Have you ever asked what the municipality would do if we actually did run out of water? In a sadistic way I would have liked this to happen; just to expose the corruption that has prevented money spend on maintenance of our infrastructure.
Great post, but drink beer instead of wine, our wine industry is bleeding the dams dry, plus there are dams that are 80% full in the Western Cape, but they are reserved for wine growing.
Brent, I agree that the local government has a lot to answer for, but they are not responsible for a rapid growing population and lack of rainfall.

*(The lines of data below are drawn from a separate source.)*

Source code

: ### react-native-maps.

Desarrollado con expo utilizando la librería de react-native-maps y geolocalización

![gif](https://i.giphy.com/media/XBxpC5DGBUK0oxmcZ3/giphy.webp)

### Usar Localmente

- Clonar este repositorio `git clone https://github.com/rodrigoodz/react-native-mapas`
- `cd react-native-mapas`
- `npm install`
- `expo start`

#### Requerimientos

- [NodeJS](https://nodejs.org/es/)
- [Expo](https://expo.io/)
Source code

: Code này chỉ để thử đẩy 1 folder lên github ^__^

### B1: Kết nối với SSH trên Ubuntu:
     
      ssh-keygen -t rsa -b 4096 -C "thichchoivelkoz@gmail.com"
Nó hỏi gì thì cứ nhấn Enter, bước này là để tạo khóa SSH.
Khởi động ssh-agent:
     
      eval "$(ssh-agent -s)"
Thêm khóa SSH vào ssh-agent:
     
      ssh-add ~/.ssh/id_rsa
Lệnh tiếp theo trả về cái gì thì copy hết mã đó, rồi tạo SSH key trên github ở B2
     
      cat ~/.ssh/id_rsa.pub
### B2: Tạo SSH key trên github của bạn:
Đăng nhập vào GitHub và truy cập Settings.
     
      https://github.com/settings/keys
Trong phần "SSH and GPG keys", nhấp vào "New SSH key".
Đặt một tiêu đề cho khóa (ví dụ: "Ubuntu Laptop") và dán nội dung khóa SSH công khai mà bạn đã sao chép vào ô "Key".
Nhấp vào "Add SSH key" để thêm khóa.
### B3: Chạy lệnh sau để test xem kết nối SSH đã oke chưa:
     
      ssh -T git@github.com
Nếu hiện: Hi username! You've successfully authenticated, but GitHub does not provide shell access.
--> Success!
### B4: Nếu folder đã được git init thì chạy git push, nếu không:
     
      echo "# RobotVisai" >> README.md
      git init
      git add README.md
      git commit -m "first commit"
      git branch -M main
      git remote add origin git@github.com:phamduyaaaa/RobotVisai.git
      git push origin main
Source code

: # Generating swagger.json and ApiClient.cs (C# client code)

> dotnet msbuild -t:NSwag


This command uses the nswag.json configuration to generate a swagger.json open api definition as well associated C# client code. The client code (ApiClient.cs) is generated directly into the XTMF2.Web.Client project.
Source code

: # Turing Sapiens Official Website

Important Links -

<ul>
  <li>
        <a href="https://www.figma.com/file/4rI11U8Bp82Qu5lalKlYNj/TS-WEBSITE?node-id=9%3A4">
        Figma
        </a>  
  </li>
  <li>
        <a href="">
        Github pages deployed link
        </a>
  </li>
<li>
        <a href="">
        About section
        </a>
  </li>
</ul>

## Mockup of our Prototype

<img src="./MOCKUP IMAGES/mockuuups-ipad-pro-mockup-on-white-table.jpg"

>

beg to differ – our Govt IS responsible for the rapid growing population!!!! They think numbers are power and we know for a fact that numbers make you poor! The govt hands out grants to teenagers who are pregnant – now where does that keep the population down??
What about all that swimming pool water? Couldn’t it be used to flush the loo?
Not sure how being empty would affect the pool though.
What about eating less meat? Meat consumption cost a lot of water. Might not be the most desirable for most, but is effective and needed. Just a couple of chops and bacon rashes less has never hurt anyone and you’d actually be making a difference
Number 4, we use all our bath water for the toilet saving us R300 a month on water. We use far less water for the bath than stated and showering has the disadvantage of losing the water if you have no way of collecting it. Not everyone uses the said amount of water for a bath so I wouldn’t entirely agree with that theory.